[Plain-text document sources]
··········

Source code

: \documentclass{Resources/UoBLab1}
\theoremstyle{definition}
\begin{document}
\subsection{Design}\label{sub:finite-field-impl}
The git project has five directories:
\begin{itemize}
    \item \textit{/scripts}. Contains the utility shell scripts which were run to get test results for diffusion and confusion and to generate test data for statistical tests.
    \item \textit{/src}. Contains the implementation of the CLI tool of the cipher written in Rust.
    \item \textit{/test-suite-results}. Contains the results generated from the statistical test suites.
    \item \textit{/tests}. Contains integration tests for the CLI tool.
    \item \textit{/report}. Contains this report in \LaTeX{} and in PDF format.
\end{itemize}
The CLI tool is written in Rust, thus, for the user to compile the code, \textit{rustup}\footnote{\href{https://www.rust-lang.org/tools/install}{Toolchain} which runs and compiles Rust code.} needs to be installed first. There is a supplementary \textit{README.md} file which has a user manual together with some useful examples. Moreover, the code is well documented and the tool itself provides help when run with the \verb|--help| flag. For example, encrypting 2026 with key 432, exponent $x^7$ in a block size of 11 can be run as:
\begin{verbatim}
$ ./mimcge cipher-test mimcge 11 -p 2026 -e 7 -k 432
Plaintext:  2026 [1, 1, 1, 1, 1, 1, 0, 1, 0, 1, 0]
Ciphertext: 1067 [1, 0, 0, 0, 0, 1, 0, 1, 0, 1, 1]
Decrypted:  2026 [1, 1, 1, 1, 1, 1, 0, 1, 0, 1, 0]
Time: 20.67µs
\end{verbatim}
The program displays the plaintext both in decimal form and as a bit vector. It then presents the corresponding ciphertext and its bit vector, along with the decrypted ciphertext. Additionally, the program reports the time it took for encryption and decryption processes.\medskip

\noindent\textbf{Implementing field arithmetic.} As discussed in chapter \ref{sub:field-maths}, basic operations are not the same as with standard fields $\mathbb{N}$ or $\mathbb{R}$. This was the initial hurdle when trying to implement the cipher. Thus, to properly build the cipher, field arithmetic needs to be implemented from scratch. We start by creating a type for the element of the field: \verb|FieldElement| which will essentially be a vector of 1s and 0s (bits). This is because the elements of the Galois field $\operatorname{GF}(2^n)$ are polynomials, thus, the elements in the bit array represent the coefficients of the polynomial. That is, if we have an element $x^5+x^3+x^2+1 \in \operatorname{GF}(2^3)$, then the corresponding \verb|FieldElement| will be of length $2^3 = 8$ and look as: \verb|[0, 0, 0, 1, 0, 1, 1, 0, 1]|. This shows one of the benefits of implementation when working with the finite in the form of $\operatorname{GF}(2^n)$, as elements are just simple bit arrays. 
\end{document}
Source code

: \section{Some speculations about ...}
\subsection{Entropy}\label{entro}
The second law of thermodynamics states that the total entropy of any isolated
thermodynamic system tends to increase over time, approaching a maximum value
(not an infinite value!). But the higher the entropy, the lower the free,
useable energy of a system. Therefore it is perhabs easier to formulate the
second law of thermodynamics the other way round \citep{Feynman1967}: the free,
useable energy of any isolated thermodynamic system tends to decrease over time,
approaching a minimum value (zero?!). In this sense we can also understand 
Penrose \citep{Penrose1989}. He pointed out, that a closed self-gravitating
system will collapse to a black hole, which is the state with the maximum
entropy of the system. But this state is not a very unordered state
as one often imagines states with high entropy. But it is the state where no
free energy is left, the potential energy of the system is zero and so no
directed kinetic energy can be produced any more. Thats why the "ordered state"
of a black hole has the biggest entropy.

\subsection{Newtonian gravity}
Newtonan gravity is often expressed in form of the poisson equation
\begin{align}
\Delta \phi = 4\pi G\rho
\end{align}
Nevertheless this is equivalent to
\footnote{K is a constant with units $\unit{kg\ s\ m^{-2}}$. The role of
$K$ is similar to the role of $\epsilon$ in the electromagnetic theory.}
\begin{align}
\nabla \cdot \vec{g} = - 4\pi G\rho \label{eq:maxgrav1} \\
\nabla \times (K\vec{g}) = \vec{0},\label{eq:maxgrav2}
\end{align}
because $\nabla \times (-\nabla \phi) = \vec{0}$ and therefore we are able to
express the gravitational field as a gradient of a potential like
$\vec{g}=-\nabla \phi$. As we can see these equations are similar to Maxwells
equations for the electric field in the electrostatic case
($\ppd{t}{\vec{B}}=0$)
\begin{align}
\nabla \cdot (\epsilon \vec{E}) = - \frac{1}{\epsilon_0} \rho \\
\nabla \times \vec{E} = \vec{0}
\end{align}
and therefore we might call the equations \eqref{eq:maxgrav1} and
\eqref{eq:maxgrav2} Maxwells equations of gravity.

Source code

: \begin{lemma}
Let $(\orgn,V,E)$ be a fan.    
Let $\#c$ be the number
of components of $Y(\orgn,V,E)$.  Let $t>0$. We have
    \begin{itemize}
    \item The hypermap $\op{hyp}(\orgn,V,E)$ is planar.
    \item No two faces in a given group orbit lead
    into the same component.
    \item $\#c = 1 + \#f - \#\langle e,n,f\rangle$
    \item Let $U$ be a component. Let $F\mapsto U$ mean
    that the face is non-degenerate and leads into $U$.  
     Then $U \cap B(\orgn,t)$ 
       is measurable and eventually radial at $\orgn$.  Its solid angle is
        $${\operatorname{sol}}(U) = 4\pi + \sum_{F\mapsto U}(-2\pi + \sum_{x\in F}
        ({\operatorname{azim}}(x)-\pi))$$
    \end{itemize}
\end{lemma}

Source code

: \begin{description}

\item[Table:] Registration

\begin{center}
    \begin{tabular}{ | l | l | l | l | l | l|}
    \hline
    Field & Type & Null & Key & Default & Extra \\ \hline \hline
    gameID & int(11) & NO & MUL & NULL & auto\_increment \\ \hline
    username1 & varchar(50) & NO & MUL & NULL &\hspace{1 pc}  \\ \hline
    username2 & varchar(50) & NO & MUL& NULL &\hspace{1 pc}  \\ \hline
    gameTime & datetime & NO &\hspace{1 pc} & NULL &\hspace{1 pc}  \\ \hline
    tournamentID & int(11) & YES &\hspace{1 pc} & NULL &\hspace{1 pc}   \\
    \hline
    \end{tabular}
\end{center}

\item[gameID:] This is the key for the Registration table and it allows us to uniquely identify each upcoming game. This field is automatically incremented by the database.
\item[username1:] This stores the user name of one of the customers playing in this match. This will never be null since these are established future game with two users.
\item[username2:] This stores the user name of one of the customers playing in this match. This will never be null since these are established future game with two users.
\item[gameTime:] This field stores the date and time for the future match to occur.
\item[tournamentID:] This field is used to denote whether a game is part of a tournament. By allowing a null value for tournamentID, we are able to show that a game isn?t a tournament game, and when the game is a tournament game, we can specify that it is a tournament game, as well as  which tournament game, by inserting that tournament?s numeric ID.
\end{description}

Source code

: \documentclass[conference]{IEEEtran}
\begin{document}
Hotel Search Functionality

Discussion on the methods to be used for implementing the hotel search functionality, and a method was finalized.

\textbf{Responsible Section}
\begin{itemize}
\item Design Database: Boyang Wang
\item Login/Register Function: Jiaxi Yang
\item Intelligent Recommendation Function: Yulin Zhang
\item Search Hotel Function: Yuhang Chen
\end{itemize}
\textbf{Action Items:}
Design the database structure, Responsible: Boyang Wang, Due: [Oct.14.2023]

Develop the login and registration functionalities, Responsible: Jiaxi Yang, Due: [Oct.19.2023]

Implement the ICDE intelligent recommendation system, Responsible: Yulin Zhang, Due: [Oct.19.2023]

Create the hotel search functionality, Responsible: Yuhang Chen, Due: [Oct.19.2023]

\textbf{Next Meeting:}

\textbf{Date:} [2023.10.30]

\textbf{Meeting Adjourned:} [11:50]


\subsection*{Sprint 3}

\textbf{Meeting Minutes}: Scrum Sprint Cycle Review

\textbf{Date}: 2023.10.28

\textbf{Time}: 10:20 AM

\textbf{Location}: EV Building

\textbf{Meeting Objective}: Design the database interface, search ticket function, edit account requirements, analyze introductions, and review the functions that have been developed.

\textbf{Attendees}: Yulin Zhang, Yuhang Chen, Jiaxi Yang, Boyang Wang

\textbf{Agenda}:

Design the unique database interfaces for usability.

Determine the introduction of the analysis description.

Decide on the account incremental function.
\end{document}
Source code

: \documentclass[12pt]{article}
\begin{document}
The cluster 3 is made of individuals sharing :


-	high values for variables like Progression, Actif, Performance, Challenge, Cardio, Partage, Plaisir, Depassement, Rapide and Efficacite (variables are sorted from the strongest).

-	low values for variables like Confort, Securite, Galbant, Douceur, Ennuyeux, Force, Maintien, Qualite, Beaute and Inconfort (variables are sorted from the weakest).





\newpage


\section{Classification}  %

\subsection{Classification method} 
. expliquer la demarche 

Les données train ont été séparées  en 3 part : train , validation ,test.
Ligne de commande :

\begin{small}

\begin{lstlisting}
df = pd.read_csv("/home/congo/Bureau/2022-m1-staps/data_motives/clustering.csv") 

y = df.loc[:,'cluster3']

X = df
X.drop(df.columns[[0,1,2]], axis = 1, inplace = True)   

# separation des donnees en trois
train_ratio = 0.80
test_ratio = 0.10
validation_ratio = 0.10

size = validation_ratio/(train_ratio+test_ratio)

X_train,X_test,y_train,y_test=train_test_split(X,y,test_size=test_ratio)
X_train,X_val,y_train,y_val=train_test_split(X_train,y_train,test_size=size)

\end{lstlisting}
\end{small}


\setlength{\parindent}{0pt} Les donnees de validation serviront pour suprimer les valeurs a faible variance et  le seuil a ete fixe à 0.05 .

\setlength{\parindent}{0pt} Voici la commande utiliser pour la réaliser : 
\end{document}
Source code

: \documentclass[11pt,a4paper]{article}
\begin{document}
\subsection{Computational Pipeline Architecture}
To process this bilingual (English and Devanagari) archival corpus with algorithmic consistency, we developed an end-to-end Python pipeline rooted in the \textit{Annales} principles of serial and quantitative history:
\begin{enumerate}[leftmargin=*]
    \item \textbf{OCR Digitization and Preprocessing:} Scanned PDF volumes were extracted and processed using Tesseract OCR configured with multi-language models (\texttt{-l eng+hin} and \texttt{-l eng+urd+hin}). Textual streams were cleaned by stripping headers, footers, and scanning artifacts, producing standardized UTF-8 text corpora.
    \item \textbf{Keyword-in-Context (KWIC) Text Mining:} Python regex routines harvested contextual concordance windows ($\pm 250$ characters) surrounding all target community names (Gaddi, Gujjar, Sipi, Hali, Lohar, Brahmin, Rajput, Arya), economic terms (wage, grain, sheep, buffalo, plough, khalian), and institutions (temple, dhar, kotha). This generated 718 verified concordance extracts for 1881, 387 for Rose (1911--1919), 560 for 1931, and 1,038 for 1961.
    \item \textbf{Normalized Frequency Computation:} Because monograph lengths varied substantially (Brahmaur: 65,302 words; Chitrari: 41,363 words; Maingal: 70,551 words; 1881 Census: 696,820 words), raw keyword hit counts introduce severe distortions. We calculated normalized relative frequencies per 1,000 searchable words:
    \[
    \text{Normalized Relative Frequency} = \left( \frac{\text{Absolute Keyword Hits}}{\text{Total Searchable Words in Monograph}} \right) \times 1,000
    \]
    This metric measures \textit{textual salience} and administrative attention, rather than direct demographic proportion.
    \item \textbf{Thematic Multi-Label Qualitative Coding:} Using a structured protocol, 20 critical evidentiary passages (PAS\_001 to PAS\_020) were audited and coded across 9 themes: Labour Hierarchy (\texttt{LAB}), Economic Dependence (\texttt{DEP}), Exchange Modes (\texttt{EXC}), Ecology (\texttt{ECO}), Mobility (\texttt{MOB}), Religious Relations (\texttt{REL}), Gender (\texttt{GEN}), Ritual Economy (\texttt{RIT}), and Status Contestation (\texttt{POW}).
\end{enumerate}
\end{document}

··········

- [PROBLEM DESCRIPTION]: Report all lines above with "since".

- [SOLUTION TO THE EXERCISE]:
\item[username1:] This stores the user name of one of the customers playing in this match. This will never be null since these are established future game with two users.
\item[username2:] This stores the user name of one of the customers playing in this match. This will never be null since these are established future game with two users.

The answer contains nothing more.